USC’s Boogie Ellis set to join Sacramento Kings for Summer League
LOS ANGELES — In mid-March, sitting in front of a locker after USC’s season-ending loss to Arizona, Boogie Ellis could hardly speak, the emotion clogging words in his throat.
He had returned to USC for a super-senior season after testing NBA draft waters, the captain in search of a big final year to boost his pro stock. But the Trojans’ fortunes collapsed under a barrage of injuries, and Ellis was frequently in-and-out himself during USC’s frustrating 15-18 finish, telling the Southern California News Group in February “I really do feel like my life’s on the line.”
With his eligibility exhausted, Ellis went undrafted this week, despite a strong pre-draft ascent from the G-League Elite Camp to the combine. On Thursday afternoon, however, he received a long-awaited sliver of opportunity, his agent Derek Malloy telling the SCNG that Ellis was set to join the Sacramento Kings for next month’s NBA Summer League in Las Vegas.

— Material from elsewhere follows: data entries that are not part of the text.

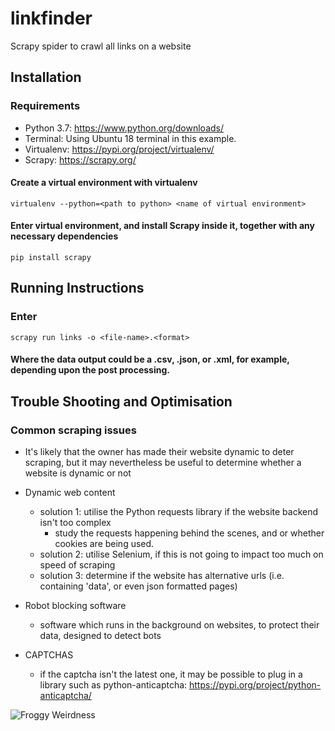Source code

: # linkfinder
Scrapy spider to crawl all links on a website


## Installation

### Requirements
- Python 3.7: https://www.python.org/downloads/
- Terminal: Using Ubuntu 18 terminal in this example. 
- Virtualenv: https://pypi.org/project/virtualenv/
- Scrapy: https://scrapy.org/

#### Create a virtual environment with virtualenv
`virtualenv --python=<path to python> <name of virtual environment>`

#### Enter virtual environment, and install Scrapy inside it, together with any necessary dependencies
`pip install scrapy`

## Running Instructions

### Enter 

`scrapy run links -o <file-name>.<format>`

#### Where the data output could be a .csv, .json, or .xml, for example, depending upon the post processing.


## Trouble Shooting and Optimisation

### Common scraping issues

- It's likely that the owner has made their website dynamic to deter scraping, but it may nevertheless be useful to determine whether a website is dynamic or not
- Dynamic web content
    - solution 1: utilise the Python requests library if the website backend isn't too complex
        - study the requests happening behind the scenes, and or whether cookies are being used. 
    - solution 2: utilise Selenium, if this is not going to impact too much  on speed of scraping
    - solution 3: determine if the website has alternative urls (i.e. containing 'data', or even json formatted pages)

- Robot blocking software
    - software which runs in the background on websites, to protect their data, designed to detect bots
    
- CAPTCHAS
    - if the captcha isn't the latest one, it may be possible to plug in a library such as python-anticaptcha: https://pypi.org/project/python-anticaptcha/
    
![Froggy Weirdness](https://i.imgur.com/kXt1K5G.gif)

“Only if y’all knew how much I been through these last 5 years I just want to thank GOD for putting me in this position been through every emotion but it made me and built me for any situation that comes,” Ellis wrote on his Instagram, posting a picture of himself in a Kings jersey.

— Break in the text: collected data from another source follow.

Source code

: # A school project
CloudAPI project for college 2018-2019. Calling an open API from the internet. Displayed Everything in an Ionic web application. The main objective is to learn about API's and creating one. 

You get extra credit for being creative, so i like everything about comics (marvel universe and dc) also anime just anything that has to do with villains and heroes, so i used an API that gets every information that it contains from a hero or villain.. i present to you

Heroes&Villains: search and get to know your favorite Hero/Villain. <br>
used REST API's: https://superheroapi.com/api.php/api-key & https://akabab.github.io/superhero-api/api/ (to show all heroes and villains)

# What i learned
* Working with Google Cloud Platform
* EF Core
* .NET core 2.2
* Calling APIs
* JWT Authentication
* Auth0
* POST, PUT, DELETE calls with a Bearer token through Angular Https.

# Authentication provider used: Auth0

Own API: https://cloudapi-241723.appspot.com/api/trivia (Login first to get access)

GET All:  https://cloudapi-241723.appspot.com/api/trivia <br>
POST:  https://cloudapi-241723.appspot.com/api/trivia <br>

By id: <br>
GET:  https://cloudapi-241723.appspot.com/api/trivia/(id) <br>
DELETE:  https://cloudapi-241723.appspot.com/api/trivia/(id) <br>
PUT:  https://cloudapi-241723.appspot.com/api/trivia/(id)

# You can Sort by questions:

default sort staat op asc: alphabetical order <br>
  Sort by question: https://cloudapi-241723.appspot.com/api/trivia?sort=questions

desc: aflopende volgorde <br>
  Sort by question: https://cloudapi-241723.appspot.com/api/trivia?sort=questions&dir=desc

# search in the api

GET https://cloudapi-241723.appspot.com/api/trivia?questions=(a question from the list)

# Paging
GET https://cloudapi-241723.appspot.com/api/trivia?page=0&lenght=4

A San Diego native, Ellis spent two years at Memphis before transferring to USC in 2021-22, turning himself into a foundational piece in former Coach Andy Enfield’s program. He averaged 15.5 points per game across three seasons in a Trojans uniform, authoring a bevy of clutch moments, his work ethic consistently lauded as he honed his shot to the tune of a 42% 3-point clip on 7.2 attempts per game in 2023-24.

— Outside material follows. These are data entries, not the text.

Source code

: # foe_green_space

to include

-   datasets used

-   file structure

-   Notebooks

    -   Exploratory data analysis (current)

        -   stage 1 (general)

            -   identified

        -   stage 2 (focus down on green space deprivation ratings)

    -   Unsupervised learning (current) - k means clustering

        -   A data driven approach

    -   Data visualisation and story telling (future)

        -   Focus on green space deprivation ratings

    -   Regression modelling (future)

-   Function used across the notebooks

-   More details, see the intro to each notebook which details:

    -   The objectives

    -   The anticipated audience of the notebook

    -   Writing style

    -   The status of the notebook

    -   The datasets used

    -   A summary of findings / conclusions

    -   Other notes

“He’s one of the greatest shooters I’ve ever coached, and I was in the NBA before college, so that says a lot,” Enfield said of Ellis in November.
He’ll face an uphill battle to officially make a roster, a tweener guard who measured shorter than 6-foot-1 at the NBA combine and isn’t known as a plus defender. But few guards coming out of the draft boasted as deep a catalogue of shot-making experience as Ellis, and he’ll have an opportunity to stick in the league with a strong showing come summer.
“I’m a Boogie fan,” an NBA scout, who had evaluated USC and spoke on condition of anonymity, told the Southern California News Group in the winter. “I just like how determined he is, and how gritty he is. He’s a smaller guard, but he does have some length. And, just like, he’s a natural leader out there.”